C'est cette information dont j'avais besoin  (et qui change tout) avec la version  *10.4.3 (Tiger donc)* normalement, tu peux accèder de ton Mac à ta machine sous Serveur 2003 sans autre chose qu'un nom et d'un mot de passe utilisateur "Windows" déclaré dans Active Directory.
Pour te connecter, je te renvois plus haut sur le paragraphe qui commence par " [...]* Si c'est Tiger, avec la dernière version 10.4.3 [...]"


			
				vario39 a dit:
			
		

> Que doit-on parametrer dans l'os 10 pour etre identifier dans active directory ?


Dans OS X 10.4.3, normalement rien si tu veux simplement que tes Macs aient accès à ta machine serveur. Il suffit de se connecter via le protocole Samba, comme je viens de le dire.

Puis je te demander le but que tu poursuis en voulant _identifier_ tes machines ? éviter la connexion de machines inconnues ? ce but sera atteint de fait s'il faut fournir un login et un mot de passe déclaré sur le domaine, login que les "étrangers" ne connaissent pas.

Voici quand même une piste à exploiter, si tu persiste dans ton idée : pour se déclarer sur un domaine avec active directory, il faut passer pas l'utilitaire "Format de répertoire". Dans Spotlight (Pomme+barre d'espace), tape "Format de répertoire" et lance le ( clique dessus) :







Sélectionne la ligne "Active Directory" et clique sur "Configurer" (développe les options en cliquant sur la flêche bleue qui pointe vers le bas)
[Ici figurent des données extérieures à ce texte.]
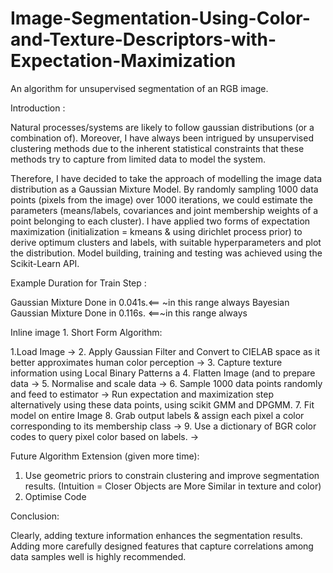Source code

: # Image-Segmentation-Using-Color-and-Texture-Descriptors-with-Expectation-Maximization
An algorithm for unsupervised segmentation of an RGB image.

Introduction :

Natural processes/systems are likely to follow gaussian distributions (or a combination of). Moreover, I have always been intrigued by unsupervised clustering methods due to the inherent statistical constraints that these methods try to capture from limited data to model the system.

Therefore, I have decided to take the approach of modelling the image data distribution as a Gaussian Mixture Model. By randomly sampling 1000 data points (pixels from the image) over 1000 iterations, we could estimate the parameters (means/labels, covariances and joint membership weights of a point belonging to each cluster). I have applied two forms of expectation maximization (initialization = kmeans & using dirichlet process prior) to derive optimum clusters and labels, with suitable hyperparameters and plot the distribution. Model building, training and testing was achieved using the Scikit-Learn API.

Example Duration for Train Step : 

Gaussian Mixture Done in 0.041s.<== ~in this range always
Bayesian Gaussian Mixture Done in 0.116s. <==~in this range always

Inline image 1. 
Short Form Algorithm:

1.Load Image ->
2. Apply Gaussian Filter and Convert to CIELAB space as it better approximates human color perception ->
3. Capture texture information using Local Binary Patterns a
4. Flatten Image (and  to prepare data -> 
5. Normalise and scale data -> 
6. Sample 1000 data points randomly and feed to estimator -> Run expectation and maximization step alternatively using these data points, using scikit GMM and DPGMM.
7. Fit model on entire Image
8. Grab output labels & assign each pixel a color corresponding to its membership class ->
9. Use a dictionary of BGR color codes to query pixel color based on labels. ->

Future Algorithm Extension (given more time):

1. Use geometric priors to constrain clustering and improve segmentation results. (Intuition = Closer Objects are More Similar in texture and color)
2. Optimise Code

Conclusion:

Clearly, adding texture information enhances the segmentation results. Adding more carefully designed features that capture correlations among data samples well is highly recommended.
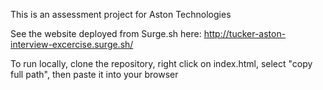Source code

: 
This is an assessment project for Aston Technologies

See the website deployed from Surge.sh here:
http://tucker-aston-interview-excercise.surge.sh/

To run locally, clone the repository, right click on index.html,
select "copy full path", then paste it into your browser
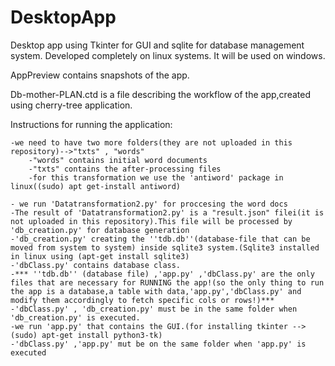 # DesktopApp
Desktop app using Tkinter for GUI and sqlite for database management system.
Developed completely on linux systems.
It will be used on windows.

AppPreview contains snapshots of the app.

Db-mother-PLAN.ctd is a file describing the workflow of the app,created using cherry-tree application.

Instructions for running the application:
	
	-we need to have two more folders(they are not uploaded in this repository)-->"txts" , "words"
		-"words" contains initial word documents
		-"txts" contains the after-processing files
		-for this transformation we use the 'antiword' package in linux((sudo) apt get-install antiword)

	- we run 'Datatransformation2.py' for proccesing the word docs
	-The result of 'Datatransformation2.py' is a "result.json" filei(it is not uploaded in this repository).This file will be processed by 'db_creation.py' for database generation
	-'db_creation.py' creating the ''tdb.db''(database-file that can be moved from system to system) inside sqlite3 system.(Sqlite3 installed in linux using (apt-get install sqlite3)
	-'dbClass.py' contains database class.
	-*** ''tdb.db'' (database file) ,'app.py' ,'dbClass.py' are the only files that are necessary for RUNNING the app!(so the only thing to run the app is a database,a table with data,'app.py','dbClass.py' and modify them accordingly to fetch specific cols or rows!)***
	-'dbClass.py' , 'db_creation.py' must be in the same folder when  'db_creation.py' is executed.
	-we run 'app.py' that contains the GUI.(for installing tkinter --> (sudo) apt-get install python3-tk)
	-'dbClass.py' ,'app.py' mut be on the same folder when 'app.py' is executed

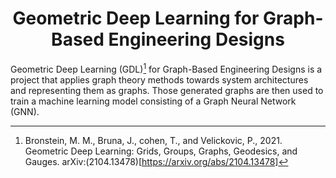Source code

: <h1 style="text-align: center;"> Geometric Deep Learning for Graph-Based Engineering Designs</h1>

Geometric Deep Learning (GDL)[^Fn1] for Graph-Based Engineering Designs is a project that applies graph theory methods towards system architectures and representing them as graphs.
Those generated graphs are then used to train a machine learning model consisting of a Graph Neural Network (GNN).





[^Fn1]: Bronstein, M. M., Bruna, J., cohen, T., and Velickovic, P., 2021. Geometric Deep Learning: Grids, Groups, Graphs, Geodesics, and Gauges. arXiv:(2104.13478)[https://arxiv.org/abs/2104.13478]
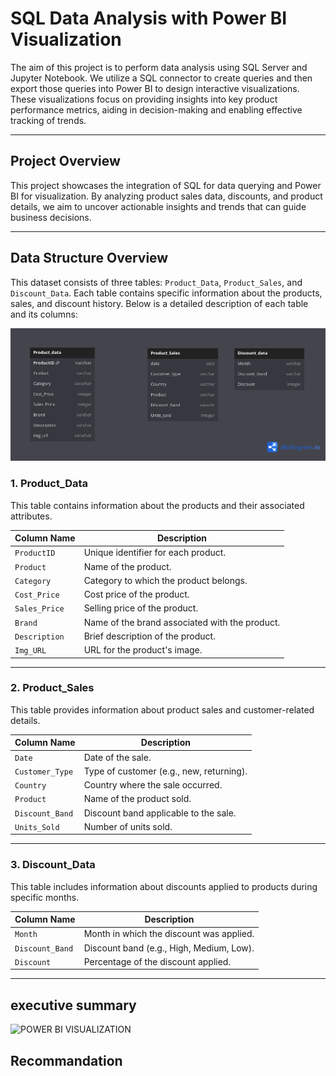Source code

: # SQL Data Analysis with Power BI Visualization

The aim of this project is to perform data analysis using SQL Server and Jupyter Notebook. We utilize a SQL connector to create queries and then export those queries into Power BI to design interactive visualizations. These visualizations focus on providing insights into key product performance metrics, aiding in decision-making and enabling effective tracking of trends.

---

## Project Overview

This project showcases the integration of SQL for data querying and Power BI for visualization. By analyzing product sales data, discounts, and product details, we aim to uncover actionable insights and trends that can guide business decisions.

---

## Data Structure Overview

This dataset consists of three tables: `Product_Data`, `Product_Sales`, and `Discount_Data`. Each table contains specific information about the products, sales, and discount history. Below is a detailed description of each table and its columns:

![ERD Diagram](./image/Untitled.png)

### **1. Product_Data**
This table contains information about the products and their associated attributes.

| Column Name     | Description                                        |
|------------------|----------------------------------------------------|
| `ProductID`      | Unique identifier for each product.               |
| `Product`        | Name of the product.                              |
| `Category`       | Category to which the product belongs.            |
| `Cost_Price`     | Cost price of the product.                        |
| `Sales_Price`    | Selling price of the product.                     |
| `Brand`          | Name of the brand associated with the product.    |
| `Description`    | Brief description of the product.                 |
| `Img_URL`        | URL for the product's image.                      |

---

### **2. Product_Sales**
This table provides information about product sales and customer-related details.

| Column Name     | Description                                        |
|------------------|----------------------------------------------------|
| `Date`           | Date of the sale.                                 |
| `Customer_Type`  | Type of customer (e.g., new, returning).          |
| `Country`        | Country where the sale occurred.                  |
| `Product`        | Name of the product sold.                         |
| `Discount_Band`  | Discount band applicable to the sale.             |
| `Units_Sold`     | Number of units sold.                             |

---

### **3. Discount_Data**
This table includes information about discounts applied to products during specific months.

| Column Name     | Description                                        |
|------------------|----------------------------------------------------|
| `Month`          | Month in which the discount was applied.          |
| `Discount_Band`  | Discount band (e.g., High, Medium, Low).           |
| `Discount`       | Percentage of the discount applied.               |

---
## executive summary

![POWER BI VISUALIZATION](./image/power_bi.PNG)
## Recommandation
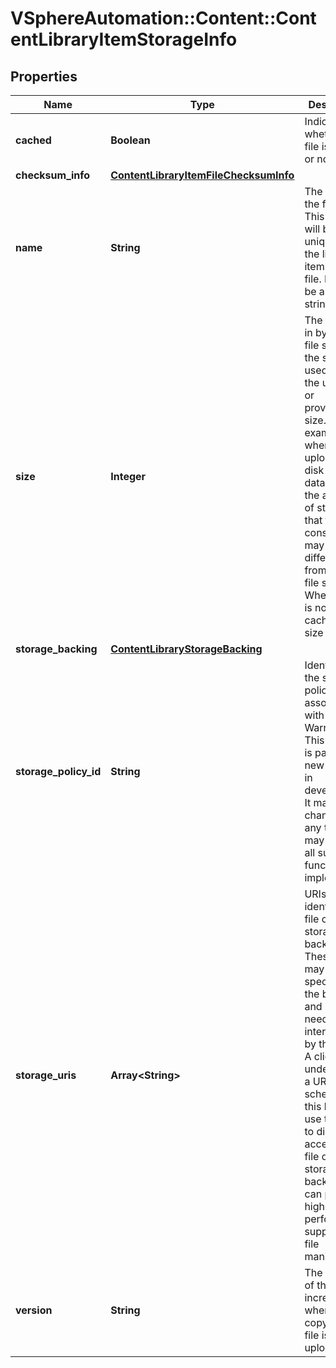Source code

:# VSphereAutomation::Content::ContentLibraryItemStorageInfo

## Properties
Name | Type | Description | Notes
------------ | ------------- | ------------- | -------------
**cached** | **Boolean** | Indicates whether the file is on disk or not. | 
**checksum_info** | [**ContentLibraryItemFileChecksumInfo**](ContentLibraryItemFileChecksumInfo.md) |  | [optional] 
**name** | **String** | The name of the file. &lt;p&gt; This value will be unique within the library item for each file. It cannot be an empty string. | 
**size** | **Integer** | The file size, in bytes. The file size is the storage used and not the uploaded or provisioned size. For example, when uploading a disk to a datastore, the amount of storage that the disk consumes may be different from the disk file size. When the file is not cached, the size is 0. | 
**storage_backing** | [**ContentLibraryStorageBacking**](ContentLibraryStorageBacking.md) |  | 
**storage_policy_id** | **String** | Identifier of the storage policy associated with the file. Warning: This attribute is part of a new feature in development. It may be changed at any time and may not have all supported functionality implemented. | [optional] 
**storage_uris** | **Array&lt;String&gt;** | URIs that identify the file on the storage backing. &lt;p&gt; These URIs may be specific to the backing and may need interpretation by the client. A client that understands a URI scheme in this list may use that URI to directly access the file on the storage backing. This can provide high-performance support for file manipulation. | 
**version** | **String** | The version of this file; incremented when a new copy of the file is uploaded. | 


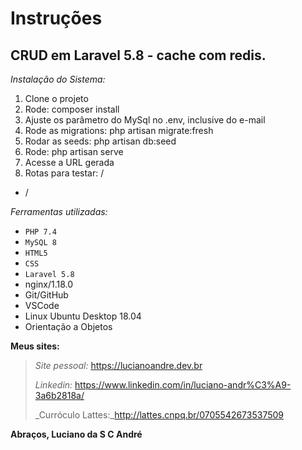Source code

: # **Instruções**
## CRUD em Laravel 5.8 - cache com redis.

_Instalação do Sistema:_

1. Clone o projeto
2. Rode: composer install
5. Ajuste os parâmetro do MySql no .env, inclusive do e-mail
6. Rode as migrations: php artisan migrate:fresh
7. Rodar as seeds: php artisan db:seed
8. Rode: php artisan serve
9. Acesse a URL gerada
10. Rotas para testar: /
- /

_Ferramentas utilizadas:_
- `PHP 7.4`
- `MySQL 8`
- `HTML5`
- `CSS`
- `Laravel 5.8`
- nginx/1.18.0
- Git/GitHub
- VSCode
- Linux Ubuntu Desktop 18.04
- Orientação a Objetos

**Meus sites:**
> _Site pessoal:_ https://lucianoandre.dev.br
>
> _Linkedin:_ https://www.linkedin.com/in/luciano-andr%C3%A9-3a6b2818a/
>
> _Curróculo Lattes:_http://lattes.cnpq.br/0705542673537509

**Abraços, Luciano da S C André**
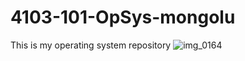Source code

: # 4103-101-OpSys-mongolu
This is my operating system repository
![img_0164](https://cloud.githubusercontent.com/assets/25236138/22131192/0de274bc-de77-11e6-842a-4d6a0cd21222.JPG)

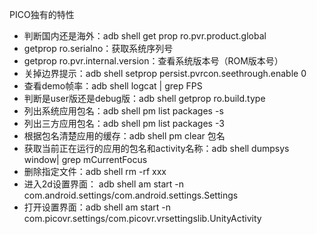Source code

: PICO独有的特性

* 判断国内还是海外：adb shell get prop ro.pvr.product.global
* getprop ro.serialno：获取系统序列号
* getprop ro.pvr.internal.version：查看系统版本号（ROM版本号）
* 关掉边界提示：adb shell setprop persist.pvrcon.seethrough.enable 0
* 查看demo帧率：adb shell logcat | grep FPS
* 判断是user版还是debug版：adb shell getprop ro.build.type
* 列出系统应用包名：adb shell pm list packages -s 
* 列出三方应用包名：adb shell pm list packages -3 
* 根据包名清楚应用的缓存：adb shell pm clear 包名
* 获取当前正在运行的应用的包名和activity名称：adb shell dumpsys window| grep mCurrentFocus
* 删除指定文件：adb shell rm -rf xxx
* 进入2d设置界面： adb shell am start -n com.android.settings/com.android.settings.Settings
* 打开设置界面：adb shell am start -n com.picovr.settings/com.picovr.vrsettingslib.UnityActivity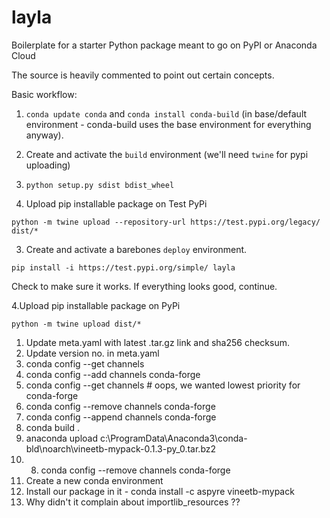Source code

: # layla

Boilerplate for a starter Python package meant to go on PyPI or Anaconda Cloud

The source is heavily commented to point out certain concepts.

Basic workflow:

1. `conda update conda` and `conda install conda-build` (in base/default environment - conda-build uses the base environment for everything anyway).

1. Create and activate the `build` environment (we'll need `twine` for pypi uploading)

1. `python setup.py sdist bdist_wheel`

2. Upload pip installable package on Test PyPi

`python -m twine upload --repository-url https://test.pypi.org/legacy/ dist/*`

3. Create and activate a barebones `deploy` environment.

`pip install -i https://test.pypi.org/simple/ layla`

Check to make sure it works. If everything looks good, continue.

4.Upload pip installable package on PyPi

`python -m twine upload dist/*`

1. Update meta.yaml with latest .tar.gz link and sha256 checksum.
1. Update version no. in meta.yaml
1. conda config --get channels
1. conda config --add channels conda-forge 
1. conda config --get channels # oops, we wanted lowest priority for conda-forge
1. conda config --remove channels conda-forge
1. conda config --append channels conda-forge
1. conda build .
1. anaconda upload c:\ProgramData\Anaconda3\conda-bld\noarch\vineetb-mypack-0.1.3-py_0.tar.bz2
1. 8. conda config --remove channels conda-forge
1. Create a new conda environment
1. Install our package in it - conda install -c aspyre vineetb-mypack 
1. Why didn't it complain about importlib_resources ??
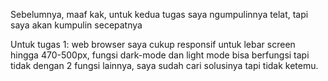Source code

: Sebelumnya, maaf kak, untuk kedua tugas saya ngumpulinnya telat, tapi saya akan kumpulin secepatnya

Untuk tugas 1:
web browser saya cukup responsif untuk lebar screen hingga 470-500px,
fungsi dark-mode dan light mode bisa berfungsi tapi tidak dengan 2 fungsi lainnya, saya sudah cari solusinya tapi tidak ketemu.

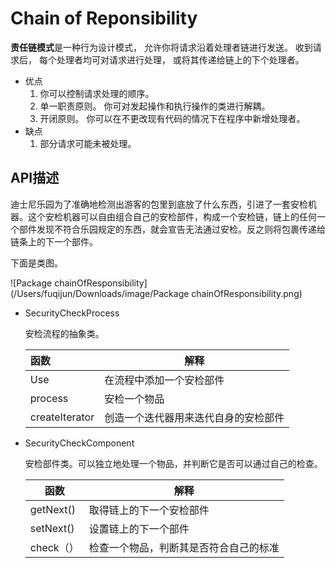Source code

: # Chain of Reponsibility 

**责任链模式**是一种行为设计模式， 允许你将请求沿着处理者链进行发送。 收到请求后， 每个处理者均可对请求进行处理， 或将其传递给链上的下个处理者。

- 优点
  1. 你可以控制请求处理的顺序。
  2.  单一职责原则。 你可对发起操作和执行操作的类进行解耦。
  3.  开闭原则。 你可以在不更改现有代码的情况下在程序中新增处理者。
- 缺点
  1. 部分请求可能未被处理。

## API描述

迪士尼乐园为了准确地检测出游客的包里到底放了什么东西，引进了一套安检机器。这个安检机器可以自由组合自己的安检部件，构成一个安检链，链上的任何一个部件发现不符合乐园规定的东西，就会宣告无法通过安检。反之则将包裹传递给链条上的下一个部件。

下面是类图。

![Package chainOfResponsibility](/Users/fuqijun/Downloads/image/Package chainOfResponsibility.png)

- SecurityCheckProcess

  安检流程的抽象类。

  | 函数           | 解释                                 |
  | :------------- | ------------------------------------ |
  | Use            | 在流程中添加一个安检部件             |
  | process        | 安检一个物品                         |
  | createIterator | 创造一个迭代器用来迭代自身的安检部件 |

  

- SecurityCheckComponent

  安检部件类。可以独立地处理一个物品，并判断它是否可以通过自己的检查。

  | 函数      | 解释                                   |
  | --------- | -------------------------------------- |
  | getNext() | 取得链上的下一个安检部件               |
  | setNext() | 设置链上的下一个部件                   |
  | check（） | 检查一个物品，判断其是否符合自己的标准 |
Pour les paramêtres, je pense qu'il faudra renseigner le nom complet du domaine Windows et un nom de compte d'utilisateur habilité à rejoindre le dit domaine... mais c'est un peu pifométrique. Encore une fois, je n'ai pas trop creusé cette voie, puisque je n'en ai pas eu besoin. Si tu cherches et que tu trouves les paramètres précis à renseigner, hop un petit post ici sur la manip sera peut être utile à d'autres 



			
				vario39 a dit:
			
		

> sinon le lien pour ta procedure ne fonctionne pas peux-tu le remettre



Maintenant que je sais que tu n'utilise pas de version antérieure à 10.4.3, ces liens n'ont plus d'intérêt par rapport à ta problèmatique. Voici quand même le lien vers le sujet auquel je pensais.



			
				vario39 a dit:
			
		

> merci pour les infos



Je t'en prie,  c'est une des raisons d'être de ce forum : s'entraider.  *Toutefois*, avant de créer un nouveau sujet, il vaut mieux toujours utiliser la fonction de recherche. Dans le cas contraire, les mêmes sujets sont régulièrement réabordés inutilement.


----------